▶ [Data shown]:
========

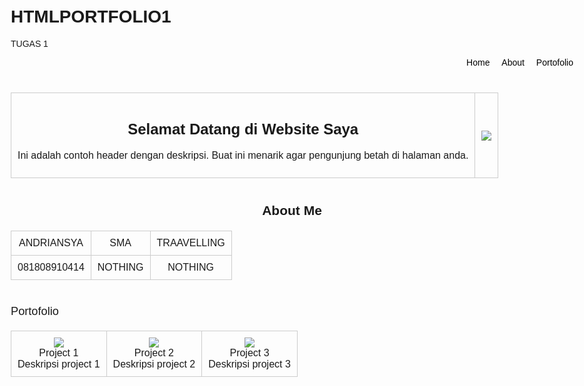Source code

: # HTMLPORTFOLIO1
TUGAS 1
<!DOCTYPE html>
<html lang="id">
<head>
  <meta charset="UTF-8">
  <title>Website Saya</title>
  <style>
    body {
      font-family: Arial, sans-serif;
      max-width: 900px;
      margin: auto;
      padding: 20px;
    }
    header, section {
      margin-bottom: 40px;
    }
    nav {
      text-align: right;
    }
    nav a {
      margin-left: 15px;
      text-decoration: none;
      color: black;
    }
    table {
      width: 100%;
      border-collapse: collapse;
      margin-top: 20px;
    }
    td, th {
      border: 1px solid #ccc;
      padding: 10px;
      text-align: center;
    }
    .aboutme-title {
      text-align: center;
      font-weight: bold;
      font-size: 1.5em;
    }
    .portfolio-title {
      font-size: 1.3em;
      margin-top: 30px;
      margin-bottom: 10px;
    }
  </style>
</head>
<body>

  <!-- Section 1: Menu -->
  <header>
    <nav>
      <a href="#">Home</a>
      <a href="#">About</a>
      <a href="#">Portofolio</a>
    </nav>
  </header>

  <!-- Section 2: Judul kiri, gambar kanan -->
  <section>
    <table>
      <tr>
        <td>
          <h2>Selamat Datang di Website Saya</h2>
          <p>Ini adalah contoh header dengan deskripsi. Buat ini menarik agar pengunjung betah di halaman anda.</p>
        </td>
        <td>
          <img src=https://th.bing.com/th/id/OIP.w0qWHQQkOu96YLuetR2VGQHaE8?w=239&h=188&c=7&r=0&o=5&cb=iwc1&pid=1.7>
        </td>
      </tr>
    </table>
  </section>

  <!-- Section 3: Biodata -->
  <section>
    <div class="aboutme-title">About Me</div>
    <table>
      <tr>
        <td>ANDRIANSYA</td>
        <td>SMA</td>
        <td>TRAAVELLING</td>
      </tr>
      <tr>
        <td>081808910414</td>
        <td>NOTHING</td>
        <td>NOTHING</td>
      </tr>
    </table>
  </section>

  <!-- Section 4: Portofolio -->
  <section>
    <div class="portfolio-title">Portofolio</div>
    <table>
      <tr>
        <td>
          <img src="https://th.bing.com/th/id/OIP.w0qWHQQkOu96YLuetR2VGQHaE8?w=239&h=188&c=7&r=0&o=5&cb=iwc1&pid=1.7"><br>
          Project 1<br>Deskripsi project 1
        </td>
        <td>
          <img src=https://th.bing.com/th/id/OIP.w0qWHQQkOu96YLuetR2VGQHaE8?w=239&h=188&c=7&r=0&o=5&cb=iwc1&pid=1.7"><br>
          Project 2<br>Deskripsi project 2
        </td>
        <td>
          <img src=https://th.bing.com/th/id/OIP.w0qWHQQkOu96YLuetR2VGQHaE8?w=239&h=188&c=7&r=0&o=5&cb=iwc1&pid=1.7><br>
          Project 3<br>Deskripsi project 3
        </td>
      </tr>
    </table>
  </section>

</body>
</html>
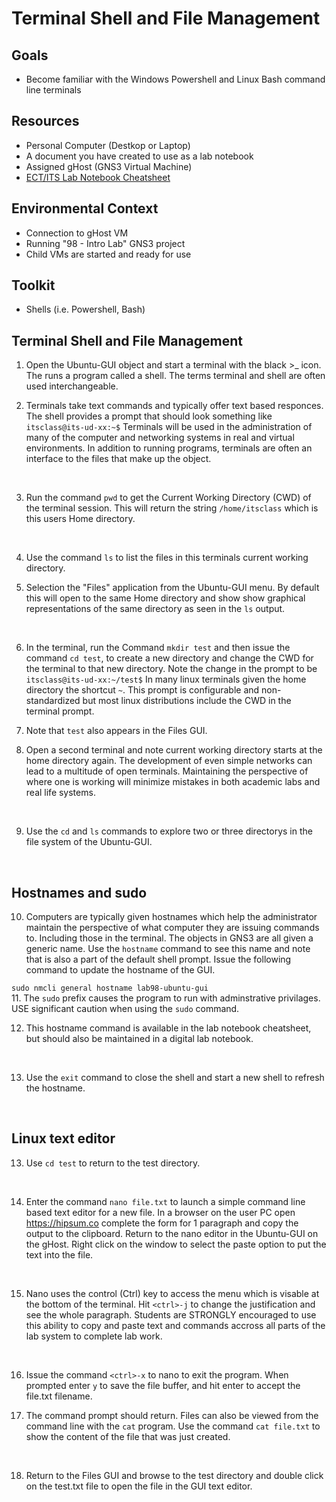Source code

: # Terminal Shell and File Management

## Goals
-   Become familiar with the Windows Powershell and Linux Bash command line terminals

## Resources
- Personal Computer (Destkop or Laptop)
- A document you have created to use as a lab notebook
- Assigned gHost (GNS3 Virtual Machine)
- [ECT/ITS Lab Notebook Cheatsheet](https://github.com/OHIO-ECT/Lab-Notebook-Cheat-Sheet)

## Environmental Context
- Connection to gHost VM
- Running "98 - Intro Lab" GNS3 project
- Child VMs are started and ready for use

## Toolkit
-   Shells (i.e. Powershell, Bash)

## Terminal Shell and File Management

1. Open the Ubuntu-GUI object and start a terminal with the black >_ icon.  The runs a program called a shell.  The terms terminal and shell are often used interchangeable.

2. Terminals take text commands and typically offer text based responces.  The shell provides a prompt that should look something like ``itsclass@its-ud-xx:~$`` Terminals will be used in the administration of many of the computer and networking systems in real and virtual environments.  In addition to running programs, terminals are often an interface to the files that make up the object.
<br>

3. Run the command ``pwd`` to get the Current Working Directory (CWD) of the terminal session.  This will return the string ``/home/itsclass`` which is this users Home directory.  
<br>

4. Use the command ``ls`` to list the files in this terminals current working directory.

5. Selection the "Files" application from the Ubuntu-GUI menu.  By default this will open to the same Home directory and show show graphical representations of the same directory as seen in the ``ls`` output. 
<br>

6. In the terminal, run the Command ``mkdir test`` and then issue the command ``cd test``, to create a new directory and change the CWD for the terminal to that new directory.  Note the change in the prompt to be ``itsclass@its-ud-xx:~/test$`` In many linux terminals given the home directory the shortcut ``~``.  This prompt is configurable and non-standardized but most linux distributions include the CWD in the terminal prompt.

7. Note that ``test`` also appears in the Files GUI.  

8. Open a second terminal and note current working directory starts at the home directory again.  The development of even simple networks can lead to a multitude of open terminals.  Maintaining the perspective of where one is working will minimize mistakes in both academic labs and real life systems.
<br>

9. Use the ``cd`` and ``ls`` commands to explore two or three directorys in the file system of the Ubuntu-GUI.  
<br>

## Hostnames and sudo

10. Computers are typically given hostnames which help the administrator maintain the perspective of what computer they are issuing commands to.  Including those in the terminal.  The objects in GNS3 are all given a generic name.  Use the ``hostname`` command to see this name and note that is also a part of the default shell prompt.  Issue the following command to update the hostname of the GUI.

``sudo nmcli general hostname lab98-ubuntu-gui``
<br>
11. The ``sudo`` prefix causes the program to run with adminstrative privilages.  USE significant caution when using the ``sudo`` command.
<br>

12. This hostname command is available in the lab notebook cheatsheet, but should also be maintained in a digital lab notebook.
<br>

13. Use the ``exit`` command to close the shell and start a new shell to refresh the hostname.
<br>

## Linux text editor

13. Use ``cd test`` to return to the test directory.
<br>

14. Enter the command ``nano file.txt`` to launch a simple command line based text editor for a new file.  In a browser on the user PC open <https://hipsum.co> complete the form for 1 paragraph and copy the output to the clipboard. Return to the nano editor in the Ubuntu-GUI on the gHost.  Right click on the window to select the paste option to put the text into the file.  
<br>

15. Nano uses the control (Ctrl) key to access the menu which is visable at the bottom of the terminal.  Hit ``<ctrl>-j`` to change the justification and see the whole paragraph.  Students are STRONGLY encouraged to use this ability to copy and paste text and commands accross all parts of the lab system to complete lab work.
<br>

16. Issue the command ``<ctrl>-x`` to nano to exit the program.  When prompted enter ``y`` to save the file buffer, and hit enter to accept the file.txt filename.

17. The command prompt should return.  Files can also be viewed from the command line with the ``cat`` program.  Use the command ``cat file.txt`` to show the content of the file that was just created.
<br>

18. Return to the Files GUI and browse to the test directory and double click on the test.txt file to open the file in the GUI text editor.  
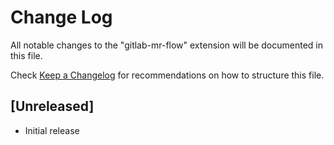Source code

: # Change Log

All notable changes to the "gitlab-mr-flow" extension will be documented in this file.

Check [Keep a Changelog](http://keepachangelog.com/) for recommendations on how to structure this file.

## [Unreleased]

- Initial release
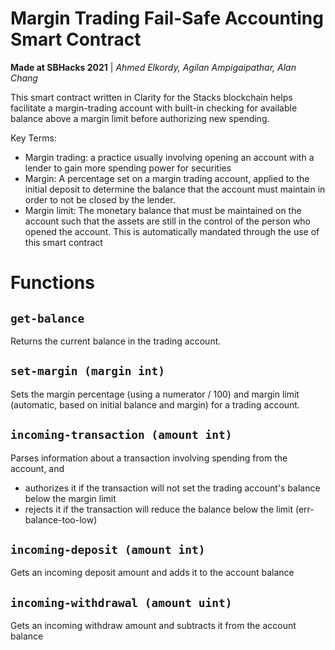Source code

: # Margin Trading Fail-Safe Accounting Smart Contract
  **Made at SBHacks 2021** | *Ahmed Elkordy, Agilan Ampigaipathar, Alan Chang*

  This smart contract written in Clarity for the Stacks blockchain helps facilitate a margin-trading account
  with built-in checking for available balance above a margin limit before authorizing new spending.

  Key Terms:
  - Margin trading: a practice usually involving opening an account with a lender to gain more spending power for securities
  - Margin: A percentage set on a margin trading account, applied to the initial deposit to determine the balance that
    the account must maintain in order to not be closed by the lender.
  - Margin limit: The monetary balance that must be maintained on the account such that the assets are still in the
    control of the person who opened the account. This is automatically mandated through the use of this smart contract
  
# Functions
## `get-balance`
  Returns the current balance in the trading account.

## `set-margin (margin int)`
  Sets the margin percentage (using a numerator / 100) and 
  margin limit (automatic, based on initial balance and margin) for a trading account.

## `incoming-transaction (amount int)`
  Parses information about a transaction involving spending from the account, and
  - authorizes it if the transaction will not set the trading account's balance below the margin limit
  - rejects it if the transaction will reduce the balance below the limit (err-balance-too-low)

## `incoming-deposit (amount int)`
  Gets an incoming deposit amount and adds it to the account balance

## `incoming-withdrawal (amount uint)`
  Gets an incoming withdraw amount and subtracts it from the account balance
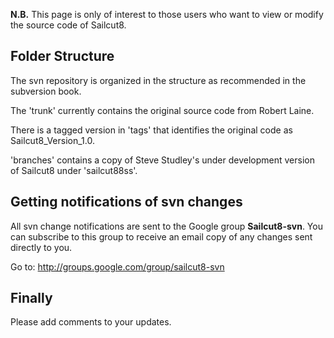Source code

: **N.B.** This page is only of interest to those users who want to view or modify the source code of Sailcut8.

## Folder Structure ##

The svn repository is organized in the structure as recommended in the subversion book.

The 'trunk' currently contains the original source code from Robert Laine.

There is a tagged version in 'tags' that identifies the original code as Sailcut8\_Version\_1.0.

'branches' contains a copy of Steve Studley's under development version of Sailcut8 under 'sailcut88ss'.

## Getting notifications of svn changes ##

All svn change notifications are sent to the Google group **Sailcut8-svn**.  You can subscribe to this group to receive an email copy of any changes sent directly to you.

Go to:
http://groups.google.com/group/sailcut8-svn

## Finally ##

Please add comments to your updates.








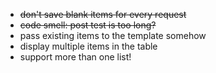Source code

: * ~~don't save blank items for every request~~
* ~~code smell: post test is too long?~~
* pass existing items to the template somehow
* display multiple items in the table
* support more than one list!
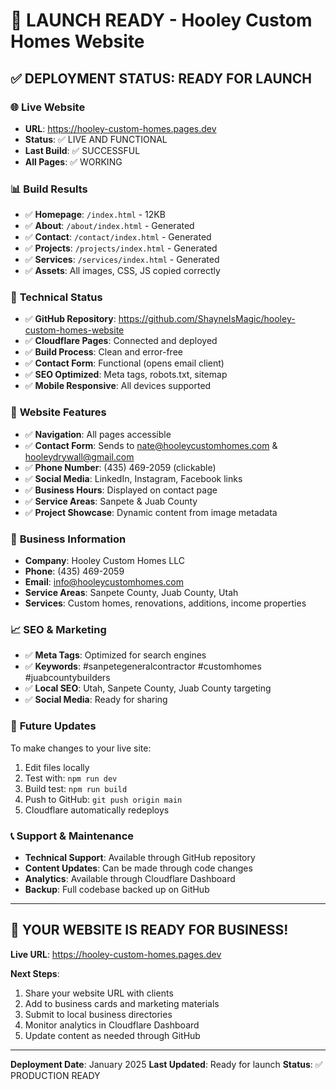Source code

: # 🚀 LAUNCH READY - Hooley Custom Homes Website

## ✅ DEPLOYMENT STATUS: READY FOR LAUNCH

### 🌐 **Live Website**
- **URL**: https://hooley-custom-homes.pages.dev
- **Status**: ✅ LIVE AND FUNCTIONAL
- **Last Build**: ✅ SUCCESSFUL
- **All Pages**: ✅ WORKING

### 📊 **Build Results**
- ✅ **Homepage**: `/index.html` - 12KB
- ✅ **About**: `/about/index.html` - Generated
- ✅ **Contact**: `/contact/index.html` - Generated  
- ✅ **Projects**: `/projects/index.html` - Generated
- ✅ **Services**: `/services/index.html` - Generated
- ✅ **Assets**: All images, CSS, JS copied correctly

### 🔧 **Technical Status**
- ✅ **GitHub Repository**: https://github.com/ShayneIsMagic/hooley-custom-homes-website
- ✅ **Cloudflare Pages**: Connected and deployed
- ✅ **Build Process**: Clean and error-free
- ✅ **Contact Form**: Functional (opens email client)
- ✅ **SEO Optimized**: Meta tags, robots.txt, sitemap
- ✅ **Mobile Responsive**: All devices supported

### 📱 **Website Features**
- ✅ **Navigation**: All pages accessible
- ✅ **Contact Form**: Sends to nate@hooleycustomhomes.com & hooleydrywall@gmail.com
- ✅ **Phone Number**: (435) 469-2059 (clickable)
- ✅ **Social Media**: LinkedIn, Instagram, Facebook links
- ✅ **Business Hours**: Displayed on contact page
- ✅ **Service Areas**: Sanpete & Juab County
- ✅ **Project Showcase**: Dynamic content from image metadata

### 🎯 **Business Information**
- **Company**: Hooley Custom Homes LLC
- **Phone**: (435) 469-2059
- **Email**: info@hooleycustomhomes.com
- **Service Areas**: Sanpete County, Juab County, Utah
- **Services**: Custom homes, renovations, additions, income properties

### 📈 **SEO & Marketing**
- ✅ **Meta Tags**: Optimized for search engines
- ✅ **Keywords**: #sanpetegeneralcontractor #customhomes #juabcountybuilders
- ✅ **Local SEO**: Utah, Sanpete County, Juab County targeting
- ✅ **Social Media**: Ready for sharing

### 🔄 **Future Updates**
To make changes to your live site:
1. Edit files locally
2. Test with: `npm run dev`
3. Build test: `npm run build`
4. Push to GitHub: `git push origin main`
5. Cloudflare automatically redeploys

### 📞 **Support & Maintenance**
- **Technical Support**: Available through GitHub repository
- **Content Updates**: Can be made through code changes
- **Analytics**: Available through Cloudflare Dashboard
- **Backup**: Full codebase backed up on GitHub

---

## 🎉 **YOUR WEBSITE IS READY FOR BUSINESS!**

**Live URL**: https://hooley-custom-homes.pages.dev

**Next Steps**:
1. Share your website URL with clients
2. Add to business cards and marketing materials
3. Submit to local business directories
4. Monitor analytics in Cloudflare Dashboard
5. Update content as needed through GitHub

---

**Deployment Date**: January 2025
**Last Updated**: Ready for launch
**Status**: ✅ PRODUCTION READY 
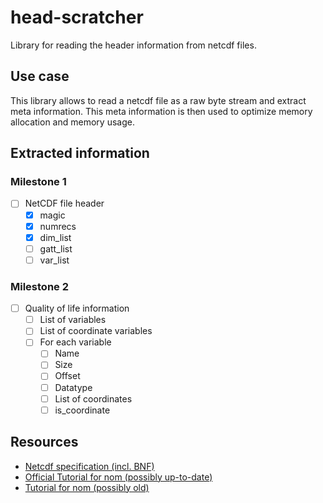 # head-scratcher
Library for reading the header information from netcdf files.

## Use case
This library allows to read a netcdf file as a raw byte stream and extract meta information.
This meta information is then used to optimize memory allocation and memory usage.

## Extracted information

### Milestone 1
- [ ] NetCDF file header
  - [x] magic
  - [x] numrecs
  - [x] dim_list
  - [ ] gatt_list
  - [ ] var_list

### Milestone 2
- [ ] Quality of life information
  - [ ] List of variables
  - [ ] List of coordinate variables
  - [ ] For each variable
    - [ ] Name
    - [ ] Size
    - [ ] Offset
    - [ ] Datatype
    - [ ] List of coordinates
    - [ ] is_coordinate

## Resources
- [Netcdf specification (incl. BNF)](https://cluster.earlham.edu/bccd-ng/testing/mobeen/GALAXSEEHPC/netcdf-4.1.3/man4/netcdf.html#File-Format)
- [Official Tutorial for nom (possibly up-to-date)](https://github.com/Geal/nom/tree/master/doc)
- [Tutorial for nom (possibly old)](https://blog.logrocket.com/parsing-in-rust-with-nom/)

========

▶ [What you have to do]: Copy each line above that contains the word "Last".

▶ [Answer for the task]:
- **Last Build**: ✅ SUCCESSFUL
**Last Updated**: Ready for launch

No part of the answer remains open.